[Stored data]

Start of Block

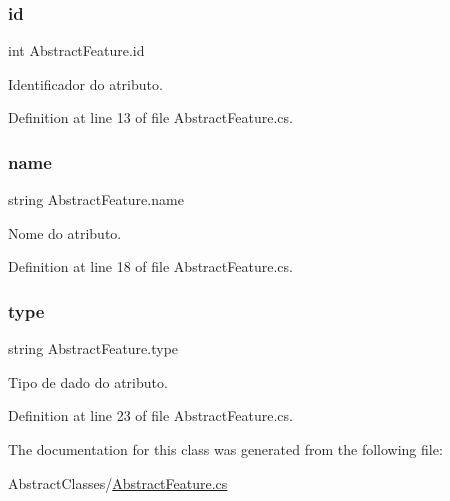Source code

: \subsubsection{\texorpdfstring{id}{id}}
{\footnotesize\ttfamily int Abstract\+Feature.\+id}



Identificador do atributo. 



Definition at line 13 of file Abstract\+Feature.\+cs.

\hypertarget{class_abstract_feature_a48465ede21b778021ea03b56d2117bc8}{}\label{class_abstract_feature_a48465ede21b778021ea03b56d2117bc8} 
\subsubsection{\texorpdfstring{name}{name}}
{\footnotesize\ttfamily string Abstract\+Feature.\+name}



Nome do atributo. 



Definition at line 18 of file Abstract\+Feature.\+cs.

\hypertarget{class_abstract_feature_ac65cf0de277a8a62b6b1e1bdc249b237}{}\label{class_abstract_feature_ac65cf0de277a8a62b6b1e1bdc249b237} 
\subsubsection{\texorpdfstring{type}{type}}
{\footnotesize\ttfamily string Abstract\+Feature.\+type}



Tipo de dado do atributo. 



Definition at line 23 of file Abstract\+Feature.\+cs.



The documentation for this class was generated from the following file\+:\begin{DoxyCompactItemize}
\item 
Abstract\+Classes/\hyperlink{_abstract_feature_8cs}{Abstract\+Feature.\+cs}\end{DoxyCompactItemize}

End of Block
Start of Block

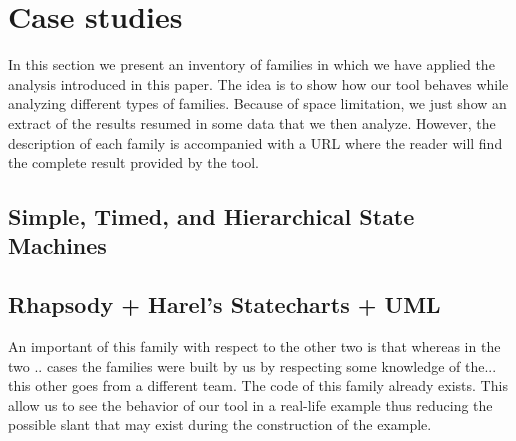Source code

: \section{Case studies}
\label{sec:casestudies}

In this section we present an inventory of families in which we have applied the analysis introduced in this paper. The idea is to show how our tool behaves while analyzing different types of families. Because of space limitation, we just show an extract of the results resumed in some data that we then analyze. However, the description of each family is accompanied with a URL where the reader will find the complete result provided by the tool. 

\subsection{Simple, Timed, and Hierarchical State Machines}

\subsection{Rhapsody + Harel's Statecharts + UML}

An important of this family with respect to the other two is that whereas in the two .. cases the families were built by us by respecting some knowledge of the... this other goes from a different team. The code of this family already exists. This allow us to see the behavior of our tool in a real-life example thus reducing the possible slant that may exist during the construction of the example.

End of Block
Start of Block

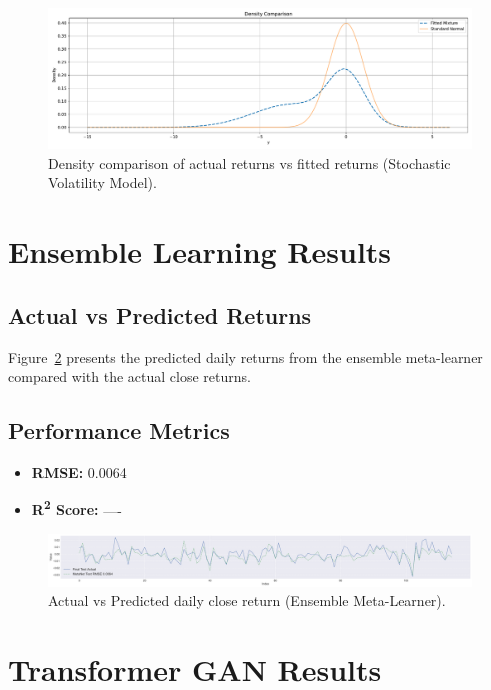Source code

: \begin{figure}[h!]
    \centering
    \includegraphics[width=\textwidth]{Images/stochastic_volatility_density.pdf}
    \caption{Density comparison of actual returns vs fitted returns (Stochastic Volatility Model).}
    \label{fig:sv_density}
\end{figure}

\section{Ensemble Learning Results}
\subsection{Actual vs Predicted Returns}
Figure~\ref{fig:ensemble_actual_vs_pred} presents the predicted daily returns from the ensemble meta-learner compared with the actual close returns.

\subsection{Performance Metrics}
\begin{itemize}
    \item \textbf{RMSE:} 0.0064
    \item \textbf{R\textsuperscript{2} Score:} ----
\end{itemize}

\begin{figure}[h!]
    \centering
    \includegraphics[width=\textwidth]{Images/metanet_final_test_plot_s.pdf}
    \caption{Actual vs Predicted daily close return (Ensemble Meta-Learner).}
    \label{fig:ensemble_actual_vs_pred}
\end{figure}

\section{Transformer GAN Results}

End of Block

**DESCRIPTION OF THE TASK**. Filter the data for the string "different". Copy each matching line.

**RESPONSE**.
In this section we present an inventory of families in which we have applied the analysis introduced in this paper. The idea is to show how our tool behaves while analyzing different types of families. Because of space limitation, we just show an extract of the results resumed in some data that we then analyze. However, the description of each family is accompanied with a URL where the reader will find the complete result provided by the tool. 
An important of this family with respect to the other two is that whereas in the two .. cases the families were built by us by respecting some knowledge of the... this other goes from a different team. The code of this family already exists. This allow us to see the behavior of our tool in a real-life example thus reducing the possible slant that may exist during the construction of the example.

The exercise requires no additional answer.